BEGIN Records for the exercise

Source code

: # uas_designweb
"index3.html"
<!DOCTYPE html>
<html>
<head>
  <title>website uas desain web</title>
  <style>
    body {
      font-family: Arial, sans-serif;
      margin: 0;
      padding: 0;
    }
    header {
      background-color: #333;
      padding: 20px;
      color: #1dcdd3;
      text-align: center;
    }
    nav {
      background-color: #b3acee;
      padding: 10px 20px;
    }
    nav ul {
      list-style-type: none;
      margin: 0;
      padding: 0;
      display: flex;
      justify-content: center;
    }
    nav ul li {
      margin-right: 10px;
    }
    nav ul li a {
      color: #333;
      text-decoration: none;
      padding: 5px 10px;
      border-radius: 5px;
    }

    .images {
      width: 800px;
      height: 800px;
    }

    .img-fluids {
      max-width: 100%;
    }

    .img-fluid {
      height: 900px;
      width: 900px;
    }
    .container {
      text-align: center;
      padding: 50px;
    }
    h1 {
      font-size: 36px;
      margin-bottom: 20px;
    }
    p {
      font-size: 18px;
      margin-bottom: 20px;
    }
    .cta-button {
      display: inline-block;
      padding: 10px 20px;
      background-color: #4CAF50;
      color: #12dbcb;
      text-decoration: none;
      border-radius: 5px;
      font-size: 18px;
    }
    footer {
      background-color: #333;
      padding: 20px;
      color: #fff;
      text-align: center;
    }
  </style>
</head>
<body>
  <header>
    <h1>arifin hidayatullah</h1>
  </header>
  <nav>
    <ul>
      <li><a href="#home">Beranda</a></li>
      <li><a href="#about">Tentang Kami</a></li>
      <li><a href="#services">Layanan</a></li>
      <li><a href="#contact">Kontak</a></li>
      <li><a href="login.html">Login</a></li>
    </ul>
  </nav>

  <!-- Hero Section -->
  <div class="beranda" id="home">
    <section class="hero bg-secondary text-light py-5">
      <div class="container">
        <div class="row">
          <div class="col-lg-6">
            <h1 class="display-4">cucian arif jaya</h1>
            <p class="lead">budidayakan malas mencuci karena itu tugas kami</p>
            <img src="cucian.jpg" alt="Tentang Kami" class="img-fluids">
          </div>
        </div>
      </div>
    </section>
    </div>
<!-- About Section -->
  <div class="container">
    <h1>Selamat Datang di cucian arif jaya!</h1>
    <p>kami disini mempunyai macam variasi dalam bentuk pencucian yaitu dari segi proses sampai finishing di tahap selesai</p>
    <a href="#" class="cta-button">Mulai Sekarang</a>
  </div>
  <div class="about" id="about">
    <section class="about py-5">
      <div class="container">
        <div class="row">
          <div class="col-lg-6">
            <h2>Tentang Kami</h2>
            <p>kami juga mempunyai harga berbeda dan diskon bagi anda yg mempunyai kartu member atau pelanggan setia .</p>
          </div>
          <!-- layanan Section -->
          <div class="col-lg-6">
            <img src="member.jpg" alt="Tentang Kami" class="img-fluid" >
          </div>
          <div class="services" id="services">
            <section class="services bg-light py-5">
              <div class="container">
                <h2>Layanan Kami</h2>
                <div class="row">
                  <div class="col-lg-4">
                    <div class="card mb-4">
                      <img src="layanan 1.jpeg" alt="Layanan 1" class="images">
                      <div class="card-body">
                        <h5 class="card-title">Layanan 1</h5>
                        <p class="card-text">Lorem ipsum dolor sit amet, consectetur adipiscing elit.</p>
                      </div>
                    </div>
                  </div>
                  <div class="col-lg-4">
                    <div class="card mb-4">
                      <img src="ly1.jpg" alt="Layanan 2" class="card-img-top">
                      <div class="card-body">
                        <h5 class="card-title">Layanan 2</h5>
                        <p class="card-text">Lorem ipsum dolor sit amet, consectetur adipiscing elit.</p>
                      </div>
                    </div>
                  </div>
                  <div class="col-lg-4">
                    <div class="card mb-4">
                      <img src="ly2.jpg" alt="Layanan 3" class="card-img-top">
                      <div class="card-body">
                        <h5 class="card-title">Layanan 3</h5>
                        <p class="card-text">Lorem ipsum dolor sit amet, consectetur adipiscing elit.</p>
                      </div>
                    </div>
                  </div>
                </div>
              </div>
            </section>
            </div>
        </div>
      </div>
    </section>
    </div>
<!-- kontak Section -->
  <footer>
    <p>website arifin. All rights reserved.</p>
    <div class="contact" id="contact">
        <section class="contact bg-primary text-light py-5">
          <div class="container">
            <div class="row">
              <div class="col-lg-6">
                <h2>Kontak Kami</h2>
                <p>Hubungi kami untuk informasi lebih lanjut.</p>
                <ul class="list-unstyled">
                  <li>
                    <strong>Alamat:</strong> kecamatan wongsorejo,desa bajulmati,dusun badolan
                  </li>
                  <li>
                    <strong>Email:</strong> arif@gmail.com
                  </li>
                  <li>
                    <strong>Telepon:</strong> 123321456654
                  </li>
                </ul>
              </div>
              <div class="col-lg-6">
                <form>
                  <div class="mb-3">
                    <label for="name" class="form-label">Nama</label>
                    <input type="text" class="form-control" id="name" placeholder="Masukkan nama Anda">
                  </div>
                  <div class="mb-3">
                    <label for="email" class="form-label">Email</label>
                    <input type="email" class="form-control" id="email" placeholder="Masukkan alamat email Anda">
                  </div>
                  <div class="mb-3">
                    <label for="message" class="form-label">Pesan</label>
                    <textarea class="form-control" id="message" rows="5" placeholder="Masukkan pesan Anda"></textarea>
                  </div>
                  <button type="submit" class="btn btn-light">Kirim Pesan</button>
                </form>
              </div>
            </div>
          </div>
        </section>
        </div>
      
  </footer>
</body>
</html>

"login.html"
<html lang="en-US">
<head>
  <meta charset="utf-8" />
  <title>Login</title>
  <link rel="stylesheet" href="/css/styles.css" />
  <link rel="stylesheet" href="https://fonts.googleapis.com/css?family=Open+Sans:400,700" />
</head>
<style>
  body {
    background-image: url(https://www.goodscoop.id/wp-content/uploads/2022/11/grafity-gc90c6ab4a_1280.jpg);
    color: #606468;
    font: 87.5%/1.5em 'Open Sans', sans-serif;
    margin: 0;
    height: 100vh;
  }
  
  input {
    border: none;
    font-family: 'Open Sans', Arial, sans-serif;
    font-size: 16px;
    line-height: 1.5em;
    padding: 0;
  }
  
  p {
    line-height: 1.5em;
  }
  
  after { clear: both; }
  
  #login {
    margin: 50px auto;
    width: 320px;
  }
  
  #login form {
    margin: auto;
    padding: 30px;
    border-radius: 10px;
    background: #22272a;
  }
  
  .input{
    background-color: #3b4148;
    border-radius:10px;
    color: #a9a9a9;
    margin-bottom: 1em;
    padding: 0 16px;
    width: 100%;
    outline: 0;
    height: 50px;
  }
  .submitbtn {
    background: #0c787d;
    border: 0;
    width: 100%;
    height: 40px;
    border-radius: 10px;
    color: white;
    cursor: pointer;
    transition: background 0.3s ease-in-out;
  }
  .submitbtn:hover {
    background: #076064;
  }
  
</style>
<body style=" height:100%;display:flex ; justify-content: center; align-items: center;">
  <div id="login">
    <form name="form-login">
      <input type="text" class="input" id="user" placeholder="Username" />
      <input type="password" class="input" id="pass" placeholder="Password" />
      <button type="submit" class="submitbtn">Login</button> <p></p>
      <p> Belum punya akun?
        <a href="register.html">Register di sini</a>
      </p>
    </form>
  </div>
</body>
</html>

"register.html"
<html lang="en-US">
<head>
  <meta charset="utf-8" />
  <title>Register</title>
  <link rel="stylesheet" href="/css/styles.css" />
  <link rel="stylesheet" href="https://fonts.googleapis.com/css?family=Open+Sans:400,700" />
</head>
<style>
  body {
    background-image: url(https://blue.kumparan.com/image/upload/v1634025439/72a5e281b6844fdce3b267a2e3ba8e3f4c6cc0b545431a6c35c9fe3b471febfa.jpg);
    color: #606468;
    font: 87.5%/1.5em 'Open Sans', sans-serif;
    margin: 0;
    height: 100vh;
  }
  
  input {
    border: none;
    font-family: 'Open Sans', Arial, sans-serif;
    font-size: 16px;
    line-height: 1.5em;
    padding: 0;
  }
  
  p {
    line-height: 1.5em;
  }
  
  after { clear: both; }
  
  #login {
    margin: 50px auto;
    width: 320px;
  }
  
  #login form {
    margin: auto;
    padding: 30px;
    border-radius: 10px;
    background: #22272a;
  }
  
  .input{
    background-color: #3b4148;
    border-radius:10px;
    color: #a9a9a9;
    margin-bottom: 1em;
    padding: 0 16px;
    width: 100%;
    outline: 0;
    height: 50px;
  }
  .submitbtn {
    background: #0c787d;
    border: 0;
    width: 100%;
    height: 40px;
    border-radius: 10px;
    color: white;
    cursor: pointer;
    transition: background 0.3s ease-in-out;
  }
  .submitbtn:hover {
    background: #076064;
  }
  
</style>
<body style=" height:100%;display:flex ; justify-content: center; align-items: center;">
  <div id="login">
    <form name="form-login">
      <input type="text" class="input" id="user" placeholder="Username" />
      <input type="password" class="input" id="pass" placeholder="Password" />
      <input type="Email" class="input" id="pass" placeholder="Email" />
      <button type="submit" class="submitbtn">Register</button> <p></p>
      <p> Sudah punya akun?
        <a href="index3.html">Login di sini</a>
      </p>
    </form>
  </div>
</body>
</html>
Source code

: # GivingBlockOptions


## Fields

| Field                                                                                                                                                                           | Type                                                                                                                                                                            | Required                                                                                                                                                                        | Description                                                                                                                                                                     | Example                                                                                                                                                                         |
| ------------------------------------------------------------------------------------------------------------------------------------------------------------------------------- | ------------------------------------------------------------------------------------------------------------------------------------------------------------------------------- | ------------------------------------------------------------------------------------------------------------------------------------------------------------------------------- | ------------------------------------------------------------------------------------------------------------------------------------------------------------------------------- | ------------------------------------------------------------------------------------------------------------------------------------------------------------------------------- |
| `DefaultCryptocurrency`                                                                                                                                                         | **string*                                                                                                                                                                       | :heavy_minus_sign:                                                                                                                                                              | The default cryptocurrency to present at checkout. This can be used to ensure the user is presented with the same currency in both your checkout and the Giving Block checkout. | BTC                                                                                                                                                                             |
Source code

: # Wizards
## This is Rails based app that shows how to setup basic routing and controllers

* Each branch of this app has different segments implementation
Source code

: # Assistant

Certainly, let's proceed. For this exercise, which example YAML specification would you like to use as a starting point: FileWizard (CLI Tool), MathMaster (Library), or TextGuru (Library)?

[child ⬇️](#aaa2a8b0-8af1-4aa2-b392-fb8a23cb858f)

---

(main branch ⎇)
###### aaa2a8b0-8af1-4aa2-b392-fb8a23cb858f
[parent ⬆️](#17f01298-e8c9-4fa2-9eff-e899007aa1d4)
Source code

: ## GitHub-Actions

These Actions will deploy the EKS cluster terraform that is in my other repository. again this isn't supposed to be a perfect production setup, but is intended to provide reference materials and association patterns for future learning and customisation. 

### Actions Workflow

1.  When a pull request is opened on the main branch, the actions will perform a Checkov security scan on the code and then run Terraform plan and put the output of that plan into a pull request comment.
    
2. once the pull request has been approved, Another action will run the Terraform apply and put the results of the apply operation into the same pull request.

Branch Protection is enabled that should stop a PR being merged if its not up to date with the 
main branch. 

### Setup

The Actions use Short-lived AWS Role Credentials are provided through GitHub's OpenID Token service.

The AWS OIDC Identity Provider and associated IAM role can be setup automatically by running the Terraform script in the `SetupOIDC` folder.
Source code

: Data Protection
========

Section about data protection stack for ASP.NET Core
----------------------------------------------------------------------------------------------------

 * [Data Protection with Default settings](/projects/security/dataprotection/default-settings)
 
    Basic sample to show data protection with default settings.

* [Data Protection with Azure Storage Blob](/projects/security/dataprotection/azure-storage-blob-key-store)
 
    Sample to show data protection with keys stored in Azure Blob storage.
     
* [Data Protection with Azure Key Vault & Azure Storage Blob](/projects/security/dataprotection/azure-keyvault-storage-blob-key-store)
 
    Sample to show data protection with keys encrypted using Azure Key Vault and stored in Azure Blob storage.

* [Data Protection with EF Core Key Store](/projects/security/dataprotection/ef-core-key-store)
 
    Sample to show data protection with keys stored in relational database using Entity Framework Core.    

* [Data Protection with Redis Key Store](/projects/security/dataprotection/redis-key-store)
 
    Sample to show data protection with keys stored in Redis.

END Records for the exercise

**Exercise**
Lines from the one with "main branch." through the last line above must be printed exactly; no other line is to appear.

**Output of the exercise**
main branch. 

### Setup

The Actions use Short-lived AWS Role Credentials are provided through GitHub's OpenID Token service.

The AWS OIDC Identity Provider and associated IAM role can be setup automatically by running the Terraform script in the `SetupOIDC` folder.
Source code

: Data Protection
========

Section about data protection stack for ASP.NET Core
----------------------------------------------------------------------------------------------------

 * [Data Protection with Default settings](/projects/security/dataprotection/default-settings)
 
    Basic sample to show data protection with default settings.

* [Data Protection with Azure Storage Blob](/projects/security/dataprotection/azure-storage-blob-key-store)
 
    Sample to show data protection with keys stored in Azure Blob storage.
     
* [Data Protection with Azure Key Vault & Azure Storage Blob](/projects/security/dataprotection/azure-keyvault-storage-blob-key-store)
 
    Sample to show data protection with keys encrypted using Azure Key Vault and stored in Azure Blob storage.

* [Data Protection with EF Core Key Store](/projects/security/dataprotection/ef-core-key-store)
 
    Sample to show data protection with keys stored in relational database using Entity Framework Core.    

* [Data Protection with Redis Key Store](/projects/security/dataprotection/redis-key-store)
 
    Sample to show data protection with keys stored in Redis.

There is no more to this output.